Joe Reddington from E-Quality Time took to the stage next to explain how The Open Voice Factory came about after realising AAC devices are expensive and unreliable. The Open Voice Factory is the first open source assistive communication software that is free, making use of APIs to offer flexibility and deliver ‘real free speech for all’.
From listening to the panel talks, I’d summarise the key mistakes companies make when it comes to DSI as:
- Not understanding who your users are
- Trying to build stuff that already exists
- Not being agile – if you’re not agile you’re not learning quickly enough and you’re not making mistakes that you can learn from
- Making things too complicated
Digital transformation isn’t about tech… it’s about people
The second panel focused on the importance of collaboration between people and technology. Helen Milner, CEO of The Good Things Foundation, spoke about the importance of empathy and judgement when it comes to digital innovation. The strong message from her talk was to remember that 90% of people who are digitally excluded are also socially excluded, such as people out of work, homeless or in poor health.

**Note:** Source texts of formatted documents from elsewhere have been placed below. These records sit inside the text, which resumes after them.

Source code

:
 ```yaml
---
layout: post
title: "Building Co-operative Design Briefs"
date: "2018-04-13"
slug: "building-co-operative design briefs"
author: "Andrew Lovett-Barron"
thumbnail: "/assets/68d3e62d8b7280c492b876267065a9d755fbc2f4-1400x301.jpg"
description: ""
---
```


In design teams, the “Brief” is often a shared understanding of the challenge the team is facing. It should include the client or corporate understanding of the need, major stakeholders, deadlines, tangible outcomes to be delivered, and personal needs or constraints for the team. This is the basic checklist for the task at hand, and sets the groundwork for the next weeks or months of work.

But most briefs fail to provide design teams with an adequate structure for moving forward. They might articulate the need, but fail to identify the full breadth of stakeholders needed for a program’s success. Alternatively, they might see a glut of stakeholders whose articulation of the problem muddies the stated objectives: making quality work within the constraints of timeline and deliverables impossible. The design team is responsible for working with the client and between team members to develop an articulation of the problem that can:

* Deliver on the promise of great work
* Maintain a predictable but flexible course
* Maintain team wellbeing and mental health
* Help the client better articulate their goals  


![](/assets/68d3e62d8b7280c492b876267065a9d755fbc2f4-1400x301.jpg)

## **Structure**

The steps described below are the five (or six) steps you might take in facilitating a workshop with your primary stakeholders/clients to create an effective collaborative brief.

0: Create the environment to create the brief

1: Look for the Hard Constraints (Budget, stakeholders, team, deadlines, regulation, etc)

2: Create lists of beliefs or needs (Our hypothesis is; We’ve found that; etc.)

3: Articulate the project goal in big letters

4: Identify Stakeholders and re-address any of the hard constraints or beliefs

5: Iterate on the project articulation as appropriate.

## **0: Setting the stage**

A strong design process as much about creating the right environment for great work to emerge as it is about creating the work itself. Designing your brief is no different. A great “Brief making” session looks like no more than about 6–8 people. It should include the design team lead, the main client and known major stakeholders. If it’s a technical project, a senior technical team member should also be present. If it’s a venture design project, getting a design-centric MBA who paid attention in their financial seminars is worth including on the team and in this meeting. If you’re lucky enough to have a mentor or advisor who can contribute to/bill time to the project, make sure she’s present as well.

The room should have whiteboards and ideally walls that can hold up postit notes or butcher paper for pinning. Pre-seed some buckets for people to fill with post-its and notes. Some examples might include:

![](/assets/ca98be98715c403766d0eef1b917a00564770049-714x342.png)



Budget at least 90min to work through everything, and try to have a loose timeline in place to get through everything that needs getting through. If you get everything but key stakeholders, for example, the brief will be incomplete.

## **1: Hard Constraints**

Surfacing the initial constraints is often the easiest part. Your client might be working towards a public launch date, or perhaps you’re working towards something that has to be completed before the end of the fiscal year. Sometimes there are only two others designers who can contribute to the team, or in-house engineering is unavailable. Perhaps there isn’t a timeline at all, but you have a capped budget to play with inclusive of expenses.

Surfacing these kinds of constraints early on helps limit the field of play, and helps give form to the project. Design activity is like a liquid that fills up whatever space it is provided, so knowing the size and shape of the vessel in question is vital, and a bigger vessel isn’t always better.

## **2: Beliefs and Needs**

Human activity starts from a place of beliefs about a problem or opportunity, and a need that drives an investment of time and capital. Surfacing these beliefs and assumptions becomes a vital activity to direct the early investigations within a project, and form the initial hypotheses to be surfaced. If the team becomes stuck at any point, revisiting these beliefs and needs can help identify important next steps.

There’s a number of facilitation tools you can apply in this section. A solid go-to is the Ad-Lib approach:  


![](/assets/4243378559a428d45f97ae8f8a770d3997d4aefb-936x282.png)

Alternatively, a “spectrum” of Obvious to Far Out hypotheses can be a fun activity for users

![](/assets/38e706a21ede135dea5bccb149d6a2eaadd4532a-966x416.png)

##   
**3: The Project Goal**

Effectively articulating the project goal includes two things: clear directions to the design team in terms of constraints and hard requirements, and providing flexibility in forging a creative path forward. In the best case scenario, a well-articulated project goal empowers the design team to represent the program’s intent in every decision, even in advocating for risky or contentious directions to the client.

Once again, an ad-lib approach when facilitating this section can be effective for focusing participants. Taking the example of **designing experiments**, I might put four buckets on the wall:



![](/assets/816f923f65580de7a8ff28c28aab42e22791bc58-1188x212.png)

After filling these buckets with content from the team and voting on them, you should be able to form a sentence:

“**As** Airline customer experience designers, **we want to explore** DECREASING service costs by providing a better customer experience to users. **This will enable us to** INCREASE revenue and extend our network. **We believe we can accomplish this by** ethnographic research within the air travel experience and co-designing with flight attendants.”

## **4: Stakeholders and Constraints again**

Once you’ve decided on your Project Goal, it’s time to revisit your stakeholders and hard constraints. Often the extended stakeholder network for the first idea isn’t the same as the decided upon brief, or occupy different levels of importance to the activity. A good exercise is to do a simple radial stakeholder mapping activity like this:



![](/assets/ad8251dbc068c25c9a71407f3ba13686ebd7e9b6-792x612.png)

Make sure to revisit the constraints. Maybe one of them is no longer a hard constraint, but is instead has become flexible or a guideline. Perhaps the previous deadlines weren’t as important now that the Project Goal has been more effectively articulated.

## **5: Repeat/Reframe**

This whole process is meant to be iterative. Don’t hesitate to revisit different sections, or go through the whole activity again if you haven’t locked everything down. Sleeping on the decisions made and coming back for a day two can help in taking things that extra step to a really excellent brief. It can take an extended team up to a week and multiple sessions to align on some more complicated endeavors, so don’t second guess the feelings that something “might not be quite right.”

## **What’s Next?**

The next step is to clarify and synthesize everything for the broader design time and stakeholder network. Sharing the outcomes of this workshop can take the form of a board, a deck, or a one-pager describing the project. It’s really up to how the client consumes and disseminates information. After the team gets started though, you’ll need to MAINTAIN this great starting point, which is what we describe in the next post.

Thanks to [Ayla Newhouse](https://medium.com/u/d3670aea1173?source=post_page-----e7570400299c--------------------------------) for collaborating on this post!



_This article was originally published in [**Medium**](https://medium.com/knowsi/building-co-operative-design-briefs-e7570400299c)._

Helen stressed the importance of digital when it comes to leadership: ‘If you’re a leader and are not thinking about digital then you’re not a leader!”
Rachel Coldicutt (CEO at Doteveryone) highlighted the divide between understanding and knowledge. Just because something is easy to use, it might not necessarily be easy to understand. Rachel spoke of how lots of digital companies are inundated with young (often very young!) men who are understandably trying to solve problems that are important to them but which may not reflect society as a whole.
Amazon, for example, have created headphones that cut out when your name is spoken, so they can carry on listening to music/blocking out the outside world whilst they code! This is obviously important to them, but surely if they have the ability to solve ‘problems’ like these, surely we can be solving more social problems with technology.
A great deal of work is being done to explore ways and foster relationships with local community groups by using digital tools. The Future Cities Catapult centre is one project that has broken down barriers between local government and communities to create an ecosystem where people share resources, skills and time.
On the point of communities, Helen Milner pointed out that while it’s great that those on the front line of technology are rushing ahead with cutting-edge solutions, we must ensure we are not leaving behind the people who should benefit the most. We have to make sure those in more deprived areas are getting equal access to great tech projects, such as code clubs for kids.
A great session with some really interesting takeaways. A great reminder that here at dxw we must continue to combine empathy, creativity and technology in all our projects for the public sector, ensuring the users’ needs are always met.